Przedstawiam mój projekt fotograficzny z mieszkańcami ze stref wolnych od LGBT na tle znaków z ich miast i tabliczki ostrzegającej przed wjazdem. pic.twitter.com/DFdMb7OfJG
— Bart Staszewski (@BartStaszewski) January 23, 2020
A campaign by Polish gay activist Bart Staszewski who took pictures of signs that he himself had installed at the entrance to some of the towns and cities that had adopted resolutions stating their administration would remain free of LGBT ideology. On the signs were the words “LGBT-free zone” in Polish, English, French and Russian.

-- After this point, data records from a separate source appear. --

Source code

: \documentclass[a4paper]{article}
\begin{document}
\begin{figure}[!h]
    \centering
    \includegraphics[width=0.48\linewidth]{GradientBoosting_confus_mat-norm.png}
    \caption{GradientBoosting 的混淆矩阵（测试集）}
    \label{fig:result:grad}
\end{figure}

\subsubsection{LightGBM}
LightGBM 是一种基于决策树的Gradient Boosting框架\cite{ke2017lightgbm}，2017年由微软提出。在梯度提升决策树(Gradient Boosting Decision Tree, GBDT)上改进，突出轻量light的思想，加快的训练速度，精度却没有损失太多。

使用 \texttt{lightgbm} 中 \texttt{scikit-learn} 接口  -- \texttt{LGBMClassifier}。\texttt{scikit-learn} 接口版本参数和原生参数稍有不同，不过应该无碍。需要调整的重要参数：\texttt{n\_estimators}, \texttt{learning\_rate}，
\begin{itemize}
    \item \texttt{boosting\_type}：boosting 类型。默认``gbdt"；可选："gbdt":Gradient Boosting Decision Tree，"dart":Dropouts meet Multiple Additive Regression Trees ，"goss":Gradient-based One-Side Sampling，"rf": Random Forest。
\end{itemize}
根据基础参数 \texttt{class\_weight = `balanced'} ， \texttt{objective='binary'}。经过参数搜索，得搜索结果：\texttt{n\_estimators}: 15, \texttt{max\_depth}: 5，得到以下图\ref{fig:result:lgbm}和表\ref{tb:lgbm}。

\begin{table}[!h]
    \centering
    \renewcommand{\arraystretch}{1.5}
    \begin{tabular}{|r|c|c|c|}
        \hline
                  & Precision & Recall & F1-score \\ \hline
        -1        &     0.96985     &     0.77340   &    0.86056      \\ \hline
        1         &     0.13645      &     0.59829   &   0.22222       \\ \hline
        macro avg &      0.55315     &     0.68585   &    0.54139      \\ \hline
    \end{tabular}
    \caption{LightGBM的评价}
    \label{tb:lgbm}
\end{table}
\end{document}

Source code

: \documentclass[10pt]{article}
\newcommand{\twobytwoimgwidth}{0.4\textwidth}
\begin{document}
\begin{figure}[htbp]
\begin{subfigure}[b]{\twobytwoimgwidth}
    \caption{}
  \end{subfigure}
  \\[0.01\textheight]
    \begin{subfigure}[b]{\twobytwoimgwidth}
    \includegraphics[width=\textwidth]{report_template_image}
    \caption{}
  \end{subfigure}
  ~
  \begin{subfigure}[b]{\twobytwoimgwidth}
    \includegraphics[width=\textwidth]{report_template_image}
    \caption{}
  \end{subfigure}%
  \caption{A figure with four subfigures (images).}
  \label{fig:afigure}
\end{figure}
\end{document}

The Local Government Charter of Family Rights, unlike the resolutions on “LGBT ideology,” has never been successfully challenged in the administrative courts. No court or official body, whether in Poland or at EU level, has ever found any term of the Charter to be unlawful. The propaganda lies and the irrational fear among some local councilors of the imagined threat of loss of EU funds have led to the Charter also being repealed “on the rebound” by as many as 21 local authorities (in 2021: Biała Podlaska, Przasnysz, Stary Sącz; in 2022: Krzynowłoga Mała; up to October 2023: Nowy Sącz, Radzyń County, Żabno, Nowy Targ County, Opole Lubelskie, Limanowa County, Niedźwiedź, Rawa County, Bukowina Tatrzańska, Tarnów County, Radzyń Podlaski, Białobrzegi County, Kobyłka, Przysucha County, Radom County, Wieluń County, Przasnysz County).
The Charter is no obstacle to foreign aid – the case of Wilamowice
In fact there has been no case where any local authority’s upholding of the Local Government Charter of Family Rights has caused it to lose EU funding. LGBT+ activist Bartosz Staszewski himself confirmed in 2020 that his campaign was targeted against “‘anti-ideology’ positions, and not the Local Government Charter of Family Rights.”
There is however a known case of the reverse situation, where adoption of the positive Charter in place of a resolution referring negatively to “LGBT circles” led to the retention of subsidies from the Norwegian Funds. In 2019 the town council of Wilamowice passed a resolution on support for the constitutional model of a family based on traditional values. It contained a passage objecting to “the undermining of the idea of a family model by representatives of LGBT circles.” A year later, Wilamowice took part in a competition to obtain financing from the Norwegian Funds for a project to build a Museum of Vilamovian Culture. The grant was to total 7.3 million zloty. The director of the Financial Mechanism Office, Henning Stirø, noted that the town council’s resolution supposedly contained “explicit language about LGBT” and thus announced that payments would be suspended. The Norwegians gave the town an ultimatum: either the council repealed the disputed resolution, or it would officially give up the chance to receive assistance from the Norwegian Funds.
Help was offered by the Ordo Iuris Institute, which suggested that in place of the resolution mentioning “LGBT circles,” the town should adopt the Local Government Charter of Family Rights. At a meeting with minister Waldemar Buda, Norwegian foreign ministry representative Sjura Larsen confirmed that the Charter drawn up by Ordo Iuris was acceptable to the donors. In 2021, Wilamowice town council repealed the old resolution and adopted the Charter. By that means, Wilamowice regained access to the suspended funding.
Conclusion
The Local Government Charter of Family Rights contains nothing that does not result directly from the provisions of the Polish Constitution relating to the protection of marriage, the family, and children (articles 18, 47, 48, 72). Therefore, provided that Polish local authorities do not give in to pressure and baseless accusations, the Charter remains an effective means of affirming those values at local government level, without any risk of losing EU funding.